REQUIREMENT => Every line containing "textbf" should be copied out. Go through the entries and find them.
+++ PROVIDED RECORDS +++
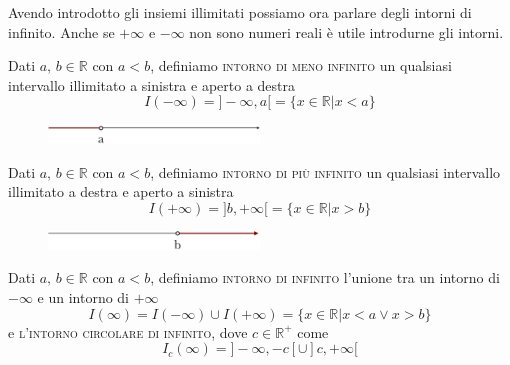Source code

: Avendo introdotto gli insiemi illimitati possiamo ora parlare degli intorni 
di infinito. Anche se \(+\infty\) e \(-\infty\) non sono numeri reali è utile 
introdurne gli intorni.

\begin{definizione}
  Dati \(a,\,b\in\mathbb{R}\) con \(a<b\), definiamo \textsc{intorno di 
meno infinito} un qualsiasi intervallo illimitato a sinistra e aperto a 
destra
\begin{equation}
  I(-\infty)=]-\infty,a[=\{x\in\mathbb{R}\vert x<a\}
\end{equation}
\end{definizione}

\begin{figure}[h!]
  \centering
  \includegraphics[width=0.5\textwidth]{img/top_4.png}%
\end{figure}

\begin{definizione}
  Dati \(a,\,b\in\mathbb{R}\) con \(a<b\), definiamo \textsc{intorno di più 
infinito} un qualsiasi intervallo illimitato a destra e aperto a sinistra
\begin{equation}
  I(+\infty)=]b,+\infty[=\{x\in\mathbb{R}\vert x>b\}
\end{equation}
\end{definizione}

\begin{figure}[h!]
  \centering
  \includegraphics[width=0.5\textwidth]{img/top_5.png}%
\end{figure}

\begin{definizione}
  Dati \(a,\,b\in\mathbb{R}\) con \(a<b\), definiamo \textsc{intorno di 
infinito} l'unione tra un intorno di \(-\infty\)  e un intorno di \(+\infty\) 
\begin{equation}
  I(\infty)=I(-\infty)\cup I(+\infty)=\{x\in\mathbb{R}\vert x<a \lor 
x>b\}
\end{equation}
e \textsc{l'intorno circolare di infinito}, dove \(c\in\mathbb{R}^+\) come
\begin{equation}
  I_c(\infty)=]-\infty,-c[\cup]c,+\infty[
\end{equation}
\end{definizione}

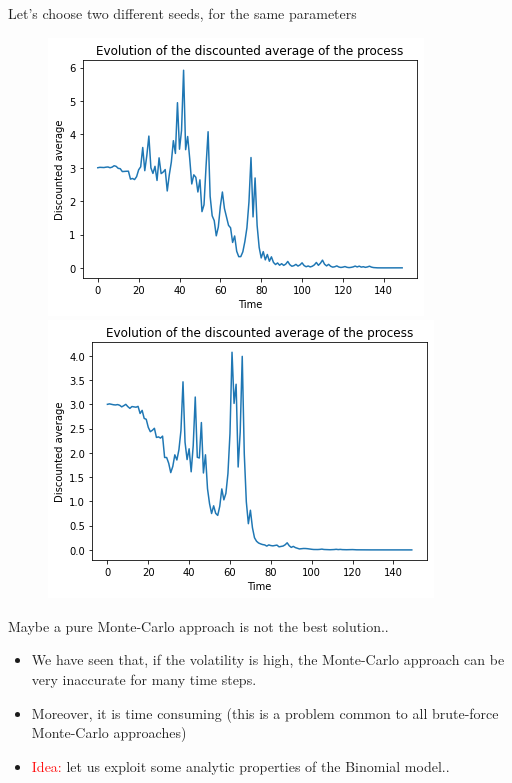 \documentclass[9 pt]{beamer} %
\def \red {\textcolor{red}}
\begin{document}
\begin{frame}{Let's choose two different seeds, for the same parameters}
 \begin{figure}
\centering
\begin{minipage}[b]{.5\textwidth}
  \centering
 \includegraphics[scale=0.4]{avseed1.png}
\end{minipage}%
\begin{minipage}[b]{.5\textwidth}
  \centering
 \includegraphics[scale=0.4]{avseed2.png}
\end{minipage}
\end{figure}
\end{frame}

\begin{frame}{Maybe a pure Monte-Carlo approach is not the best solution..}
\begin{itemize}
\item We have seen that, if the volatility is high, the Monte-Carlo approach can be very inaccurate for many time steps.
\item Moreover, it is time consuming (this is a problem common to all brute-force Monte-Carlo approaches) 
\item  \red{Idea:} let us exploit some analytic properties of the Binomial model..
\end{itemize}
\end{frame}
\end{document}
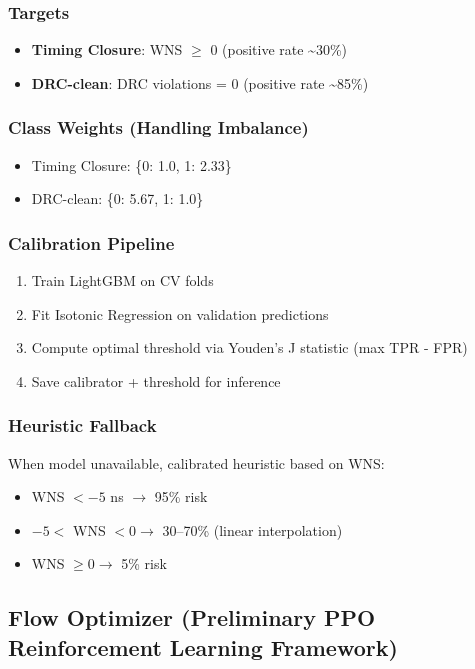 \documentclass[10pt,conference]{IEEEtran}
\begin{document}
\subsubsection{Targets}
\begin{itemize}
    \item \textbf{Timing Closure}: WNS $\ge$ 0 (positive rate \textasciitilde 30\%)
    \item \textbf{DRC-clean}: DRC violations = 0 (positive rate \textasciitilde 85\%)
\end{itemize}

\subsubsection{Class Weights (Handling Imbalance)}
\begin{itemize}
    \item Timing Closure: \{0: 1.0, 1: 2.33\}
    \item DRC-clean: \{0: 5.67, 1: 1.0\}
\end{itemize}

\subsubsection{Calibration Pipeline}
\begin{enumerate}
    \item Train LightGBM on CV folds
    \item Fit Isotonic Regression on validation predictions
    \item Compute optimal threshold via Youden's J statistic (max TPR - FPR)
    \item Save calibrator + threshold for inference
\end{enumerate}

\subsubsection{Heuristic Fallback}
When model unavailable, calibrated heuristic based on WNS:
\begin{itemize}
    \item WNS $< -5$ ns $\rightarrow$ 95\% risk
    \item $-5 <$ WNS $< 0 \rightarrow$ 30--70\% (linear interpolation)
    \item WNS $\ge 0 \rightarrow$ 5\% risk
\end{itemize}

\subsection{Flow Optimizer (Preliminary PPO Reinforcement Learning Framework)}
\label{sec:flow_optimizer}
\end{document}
+++
EXPECTED OUTPUT =>
    \item \textbf{Timing Closure}: WNS $\ge$ 0 (positive rate \textasciitilde 30\%)
    \item \textbf{DRC-clean}: DRC violations = 0 (positive rate \textasciitilde 85\%)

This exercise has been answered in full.